- **TASK DIRECTIONS**
Could you output each line below precisely as it stands, without the images?

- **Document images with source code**
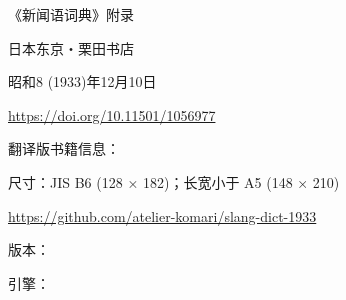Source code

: 
\maketitle

\clearpage


《新闻语词典》附录

日本东京・栗田书店

昭和8 (1933)年12月10日

\url{https://doi.org/10.11501/1056977}

\vspace*{\fill}

翻译版书籍信息：

尺寸：JIS B6 (128 × 182)；长宽小于 A5 (148 × 210)

\url{https://github.com/atelier-komari/slang-dict-1933}

版本：\gitversion

引擎：\luatexbanner

\clearpage
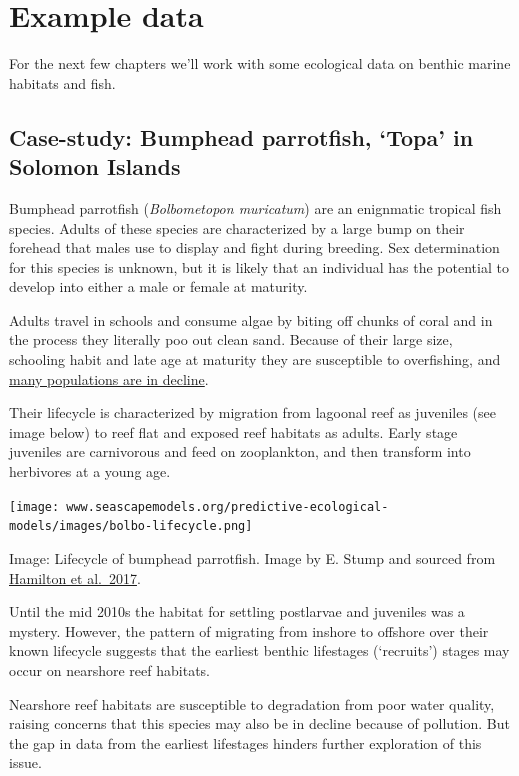 \documentclass[
  letterpaper,
  DIV=11,
  numbers=noendperiod]{scrreprt}
\begin{document}
\section{Example data}\label{example-data}

For the next few chapters we'll work with some ecological data on
benthic marine habitats and fish.

\subsection{Case-study: Bumphead parrotfish, `Topa' in Solomon
Islands}\label{case-study-bumphead-parrotfish-topa-in-solomon-islands}

Bumphead parrotfish (\emph{Bolbometopon muricatum}) are an enignmatic
tropical fish species. Adults of these species are characterized by a
large bump on their forehead that males use to display and fight during
breeding. Sex determination for this species is unknown, but it is
likely that an individual has the potential to develop into either a
male or female at maturity.

Adults travel in schools and consume algae by biting off chunks of coral
and in the process they literally poo out clean sand. Because of their
large size, schooling habit and late age at maturity they are
susceptible to overfishing, and
\href{https://doi.org/10.1007/s00338-019-01801-z}{many populations are
in decline}.

Their lifecycle is characterized by migration from lagoonal reef as
juveniles (see image below) to reef flat and exposed reef habitats as
adults. Early stage juveniles are carnivorous and feed on zooplankton,
and then transform into herbivores at a young age.

\texttt{[image: www.seascapemodels.org/predictive-ecological-models/images/bolbo-lifecycle.png]}

Image: Lifecycle of bumphead parrotfish. Image by E. Stump and sourced
from \href{http://dx.doi.org/10.1016/j.biocon.2017.04.024}{Hamilton et
al.~2017}.

Until the mid 2010s the habitat for settling postlarvae and juveniles
was a mystery. However, the pattern of migrating from inshore to
offshore over their known lifecycle suggests that the earliest benthic
lifestages (`recruits') stages may occur on nearshore reef habitats.

Nearshore reef habitats are susceptible to degradation from poor water
quality, raising concerns that this species may also be in decline
because of pollution. But the gap in data from the earliest lifestages
hinders further exploration of this issue.
\end{document}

- **PROBLEM SOLUTION**
Source code

: 
\maketitle

\clearpage


《新闻语词典》附录

日本东京・栗田书店

昭和8 (1933)年12月10日

\url{https://doi.org/10.11501/1056977}

\vspace*{\fill}

翻译版书籍信息：

尺寸：JIS B6 (128 × 182)；长宽小于 A5 (148 × 210)

\url{https://github.com/atelier-komari/slang-dict-1933}

版本：\gitversion

引擎：\luatexbanner

\clearpage
 \documentclass[
  letterpaper,
  DIV=11,
  numbers=noendperiod]{scrreprt}
\begin{document}
\section{Example data}\label{example-data}

For the next few chapters we'll work with some ecological data on
benthic marine habitats and fish.

\subsection{Case-study: Bumphead parrotfish, `Topa' in Solomon
Islands}\label{case-study-bumphead-parrotfish-topa-in-solomon-islands}

Bumphead parrotfish (\emph{Bolbometopon muricatum}) are an enignmatic
tropical fish species. Adults of these species are characterized by a
large bump on their forehead that males use to display and fight during
breeding. Sex determination for this species is unknown, but it is
likely that an individual has the potential to develop into either a
male or female at maturity.

Adults travel in schools and consume algae by biting off chunks of coral
and in the process they literally poo out clean sand. Because of their
large size, schooling habit and late age at maturity they are
susceptible to overfishing, and
\href{https://doi.org/10.1007/s00338-019-01801-z}{many populations are
in decline}.

Their lifecycle is characterized by migration from lagoonal reef as
juveniles (see image below) to reef flat and exposed reef habitats as
adults. Early stage juveniles are carnivorous and feed on zooplankton,
and then transform into herbivores at a young age.

\texttt{[image: www.seascapemodels.org/predictive-ecological-models/images/bolbo-lifecycle.png]}

Image: Lifecycle of bumphead parrotfish. Image by E. Stump and sourced
from \href{http://dx.doi.org/10.1016/j.biocon.2017.04.024}{Hamilton et
al.~2017}.

Until the mid 2010s the habitat for settling postlarvae and juveniles
was a mystery. However, the pattern of migrating from inshore to
offshore over their known lifecycle suggests that the earliest benthic
lifestages (`recruits') stages may occur on nearshore reef habitats.

Nearshore reef habitats are susceptible to degradation from poor water
quality, raising concerns that this species may also be in decline
because of pollution. But the gap in data from the earliest lifestages
hinders further exploration of this issue.
\end{document}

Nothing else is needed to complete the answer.